Fiction during the first years after the 1949 Communist revolution depicted the great social transformations taking place. Party leaders advocated socialist realism, which was marked by strict adherence to party doctrine and by a narrow emphasis on the credible depiction of external reality; it inhibited writers' creativity and led to stagnation.
The Hundred Flowers Campaign (1956–57) encouraged writers and other intellectuals to voice criticisms of party policy. Those who did so were soon punished during the 1957 antirightist campaign, when they were denounced and either imprisoned or sent to labor reform camps. Many, such as Wang Meng and Zhang Xianliang, were to remain confined for over two decades. Even harsher was the 1966–76 Cultural Revolution, during which thousands of intellectuals were sent to work on distant farms.

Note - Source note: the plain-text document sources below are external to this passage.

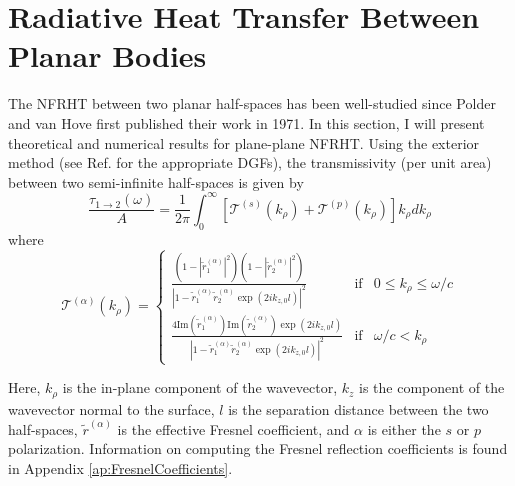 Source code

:\section{Radiative Heat Transfer Between Planar Bodies} \label{sec:NFRHT_planeplane}
%
The NFRHT between two planar half-spaces has been well-studied since Polder and van Hove first published their work in 1971.\cite{Polder1971} In this section, I will present theoretical and numerical results for plane-plane NFRHT. Using the exterior method (see Ref.  for the appropriate DGFs), the transmissivity (per unit area) between two semi-infinite half-spaces is given by 
%
\begin{equation}
\frac{\tau_{1 \rightarrow 2}(\omega)}{A} = \frac{1}{2\pi} \int_{0}^{\infty} \left[ \mathcal{T}^{(s)}(k_{\rho}) + \mathcal{T}^{(p)}(k_{\rho}) \right] k_{\rho} dk_{\rho}
\end{equation}
%
where
\begin{equation}
\mathcal{T}^{(\alpha)}(k_{\rho}) = \left\{ \begin{array}{lcc}
\frac{\left( 1 - \left| \widetilde{r}_{1}^{(\alpha)} \right|^{2} \right) \left( 1 - \left| \widetilde{r}_{2}^{(\alpha)} \right|^{2} \right)}{\left| 1 - \widetilde{r}_{1}^{(\alpha)} \widetilde{r}_{2}^{(\alpha)} \exp{\left( 2ik_{z,0} l \right)} \right|^{2}} & \mathrm{if} & 0 \le k_{\rho} \le \omega/c \\
\frac{4 \mathrm{Im}\left( \widetilde{r}_{1}^{(\alpha)} \right) \mathrm{Im}\left( \widetilde{r}_{2}^{(\alpha)} \right) \exp{\left( 2ik_{z,0} l \right)}}{\left| 1 - \widetilde{r}_{1}^{(\alpha)} \widetilde{r}_{2}^{(\alpha)} \exp{\left( 2ik_{z,0} l \right)} \right|^{2}} & \mathrm{if} & \omega/c < k_{\rho}
\end{array} \right.
\end{equation}
%

Here, $k_{\rho}$ is the in-plane component of the wavevector, $k_{z}$ is the component of the wavevector normal to the surface, $l$ is the separation distance between the two half-spaces, $\widetilde{r}^{(\alpha)}$ is the effective Fresnel coefficient, and $\alpha$ is either the $s$ or $p$ polarization. Information on computing the Fresnel reflection coefficients is found in Appendix \ref{ap:FresnelCoefficients}.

Some writers, such as Lao She, were either murdered or committed suicide.
Following Mao Zedong's death in 1976 and Deng Xiaoping's consolidation of power in 1979, strictures on literary freedom were relaxed. The first stories from this period relate the nightmarish experiences of the Cultural Revolution—the "literature of the wounded." Despite a crackdown on "bourgeois liberalism" and "spiritual pollution," writing continued to flourish in the 1980s. Many works struggled with general social issues, such as official corruption and overcrowding; feminist issues were treated in novels by women writers such as Zhang Jie and Wang Anyi. Reportage literature, a hybrid of journalism and fiction, grew popular. Novelists experimented with stream of consciousness and other narrative techniques, while the Misty School of poets, exemplified by Bei Dao, Duo Duo, and Gu Cheng, developed a fusion of various modernist styles.
Han Shaogong, Ah Cheng, and others developed a "seeking roots" literature, characterized by rural settings, geographical and botanical descriptions, and the incorporation of local dialects and folklore. Zhang Xianliang, Gu Hua, and Can Xue were prominent among the regional writers who emerged, most notably from China's far west and south. After the massacre of prodemocracy demonstrators in Tiananmen Square (June 4, 1989), many writers fled China, fearing government reprisals for their support of the democracy movement. Most continue to write in exile, publishing their work in literary journals in Hong Kong, Taiwan, and overseas.